§ **EXERCISE PROMPT**: Number of lines below with the word "cookieAuth": state it and write nothing more.
RECORDS FOR PROCESSING: Begin
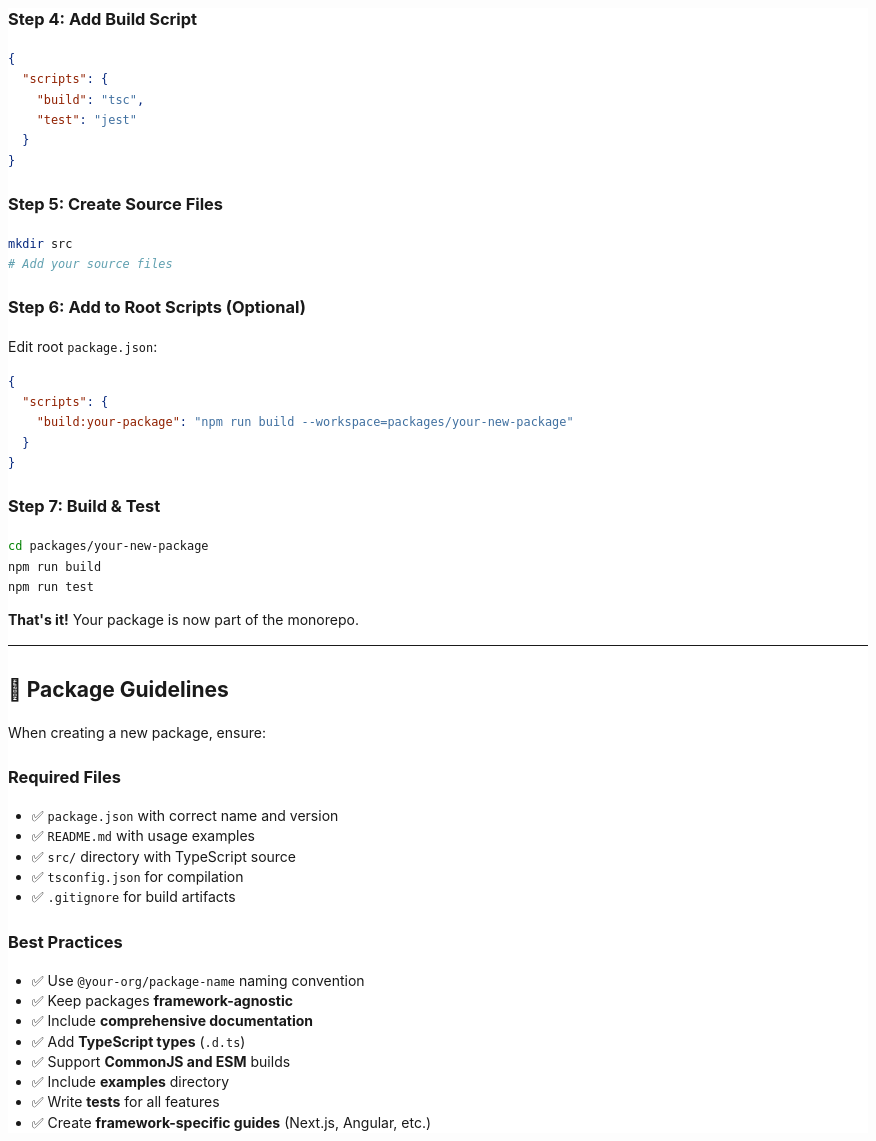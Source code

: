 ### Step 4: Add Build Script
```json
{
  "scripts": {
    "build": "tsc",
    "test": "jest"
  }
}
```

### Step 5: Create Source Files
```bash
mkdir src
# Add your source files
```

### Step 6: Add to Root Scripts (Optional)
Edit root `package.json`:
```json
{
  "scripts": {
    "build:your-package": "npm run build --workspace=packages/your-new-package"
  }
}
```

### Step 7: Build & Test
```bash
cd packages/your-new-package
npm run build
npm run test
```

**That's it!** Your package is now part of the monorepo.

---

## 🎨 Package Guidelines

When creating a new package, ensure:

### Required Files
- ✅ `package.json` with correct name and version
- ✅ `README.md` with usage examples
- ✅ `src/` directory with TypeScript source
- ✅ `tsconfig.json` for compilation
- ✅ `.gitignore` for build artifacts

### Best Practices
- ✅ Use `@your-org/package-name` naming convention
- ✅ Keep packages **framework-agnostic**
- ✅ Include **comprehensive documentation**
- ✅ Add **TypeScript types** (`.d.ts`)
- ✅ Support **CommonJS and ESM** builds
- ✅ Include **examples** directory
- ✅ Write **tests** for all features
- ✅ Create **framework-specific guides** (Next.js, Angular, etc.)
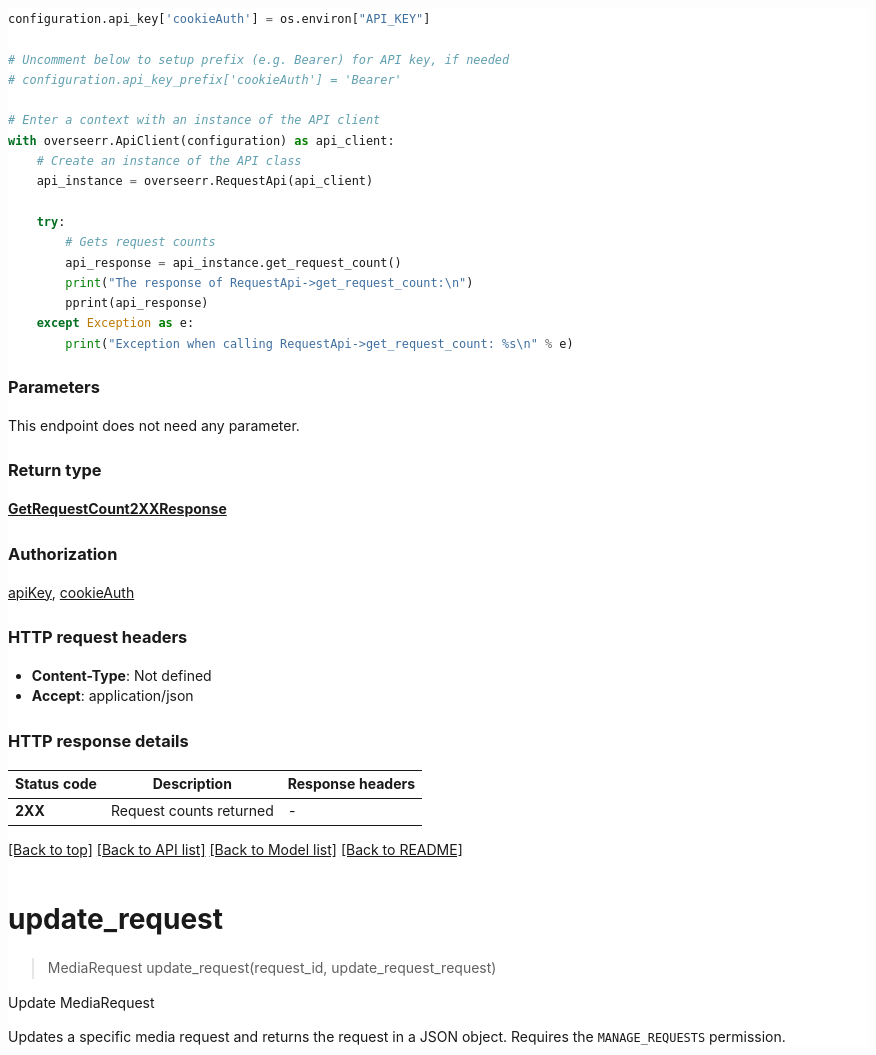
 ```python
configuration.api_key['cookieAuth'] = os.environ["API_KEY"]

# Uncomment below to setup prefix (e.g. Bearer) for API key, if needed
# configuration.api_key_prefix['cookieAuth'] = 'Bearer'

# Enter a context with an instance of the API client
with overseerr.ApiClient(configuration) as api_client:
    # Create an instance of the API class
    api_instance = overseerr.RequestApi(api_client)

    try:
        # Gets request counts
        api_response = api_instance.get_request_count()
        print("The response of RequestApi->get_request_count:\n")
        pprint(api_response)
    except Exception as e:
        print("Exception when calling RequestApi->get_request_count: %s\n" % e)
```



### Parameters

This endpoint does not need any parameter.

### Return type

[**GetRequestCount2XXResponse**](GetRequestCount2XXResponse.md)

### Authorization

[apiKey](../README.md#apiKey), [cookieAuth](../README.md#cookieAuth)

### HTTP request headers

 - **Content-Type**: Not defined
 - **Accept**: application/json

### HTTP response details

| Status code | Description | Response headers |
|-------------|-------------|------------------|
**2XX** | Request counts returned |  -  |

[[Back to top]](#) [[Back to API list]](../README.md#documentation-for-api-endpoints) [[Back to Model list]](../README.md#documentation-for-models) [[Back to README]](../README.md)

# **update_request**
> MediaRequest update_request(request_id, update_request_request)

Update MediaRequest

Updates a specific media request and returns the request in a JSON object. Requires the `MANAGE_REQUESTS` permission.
RECORDS FOR PROCESSING: End
§ **RESPONSE TO THE EXERCISE**: 3